◆ Problem
For each line of the data below, test for "Retrieves". Report only the number of lines that pass.
== Segment start ==
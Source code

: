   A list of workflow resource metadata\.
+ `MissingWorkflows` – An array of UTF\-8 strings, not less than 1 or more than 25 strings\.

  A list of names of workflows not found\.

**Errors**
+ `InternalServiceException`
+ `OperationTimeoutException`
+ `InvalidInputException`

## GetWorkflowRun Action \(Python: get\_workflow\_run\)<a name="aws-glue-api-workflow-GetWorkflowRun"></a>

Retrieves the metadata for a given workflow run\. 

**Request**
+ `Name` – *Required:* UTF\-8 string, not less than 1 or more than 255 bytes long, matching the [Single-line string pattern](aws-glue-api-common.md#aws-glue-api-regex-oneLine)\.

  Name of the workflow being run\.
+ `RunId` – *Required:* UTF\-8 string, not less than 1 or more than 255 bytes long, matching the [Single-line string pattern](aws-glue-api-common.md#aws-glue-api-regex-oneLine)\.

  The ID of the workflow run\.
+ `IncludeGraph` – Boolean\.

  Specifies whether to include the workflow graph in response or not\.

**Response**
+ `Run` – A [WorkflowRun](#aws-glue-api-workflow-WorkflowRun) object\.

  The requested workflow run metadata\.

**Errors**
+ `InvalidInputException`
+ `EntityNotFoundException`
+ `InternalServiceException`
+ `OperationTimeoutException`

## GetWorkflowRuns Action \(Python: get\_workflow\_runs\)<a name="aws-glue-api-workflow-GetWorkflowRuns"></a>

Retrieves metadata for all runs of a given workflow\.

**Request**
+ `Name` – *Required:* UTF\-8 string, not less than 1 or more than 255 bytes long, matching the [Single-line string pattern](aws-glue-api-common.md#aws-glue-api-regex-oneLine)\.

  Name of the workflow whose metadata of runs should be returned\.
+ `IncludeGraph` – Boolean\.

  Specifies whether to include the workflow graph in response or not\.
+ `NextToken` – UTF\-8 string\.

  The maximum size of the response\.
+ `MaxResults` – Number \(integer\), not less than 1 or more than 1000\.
== Segment end ==
◆ Task answer
2